The election of Mr Mark Latham as ALP Leader marks a turning point for Labor, says Associate Professor Carol Johnson of the University of Adelaide's Politics Discipline.
But, says Associate Professor Johnson, who has followed Mr Latham's political movements for some time now, the Labor Party is also taking a huge gamble.
"There are huge risks. Mr Latham will have to moderate his earlier views if he wants to retain the support of many prominent women and left MPs who reportedly voted for him, and in order to work with the trade union movement," Associate Professor Johnson says.
"Voters may see him as macho and aggressive rather than a loveable larrikin. His extreme economic rationalist policies could alienate aspirationals as well as other voters. His rejection of many traditional Labor values could lead to electorally damaging divisions within the ALP.
"Whatever the outcome, Mr Latham's election marks a major turning- point in Labor strategy, rather than more of the same," she says.
She adds that Labor MPs are also hoping that Mr Latham's populist appeal to the "outsiders" and suburban "aspirationals" will counter- act the dangers involved in his rejection of many traditional Labor views.

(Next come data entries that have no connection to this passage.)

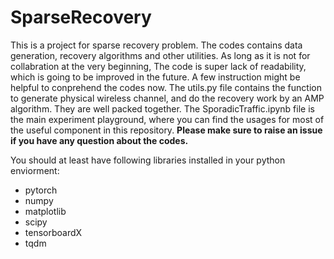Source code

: # SparseRecovery

This is a project for sparse recovery problem. The codes contains data generation, recovery algorithms and other utilities. As long as it is not 
for collabration at the very beginning, The code is super lack of readability, which is going to be improved in the future. A few instruction 
might be helpful to conprehend the codes now. The utils.py file contains the function to generate physical wireless channel, and do the 
recovery work by an AMP algorithm. They are well packed together. The SporadicTraffic.ipynb file is the main experiment playground, where 
you can find the usages for most of the useful component in this repository. **Please make sure to raise an issue if you have any question about 
the codes.**

You should at least have following libraries installed in your python enviorment:
- pytorch
- numpy
- matplotlib
- scipy
- tensorboardX
- tqdm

Associate Professor Johnson has detailed Mr Latham's move away from previous Labor traditions on economic policy, class, race and gender equity in a recent paper: "From the Suburbs: Mark Latham and the ideology of the ALP", presented to the October Australasian Political Studies Association Conference and available at:
Associate Professor Johnson says Mr Latham's supporters are also gambling that his larrikin style and opposition to the Americanisation of Australian society can counter-act Mr Howard's appeals to a more conservative national identity.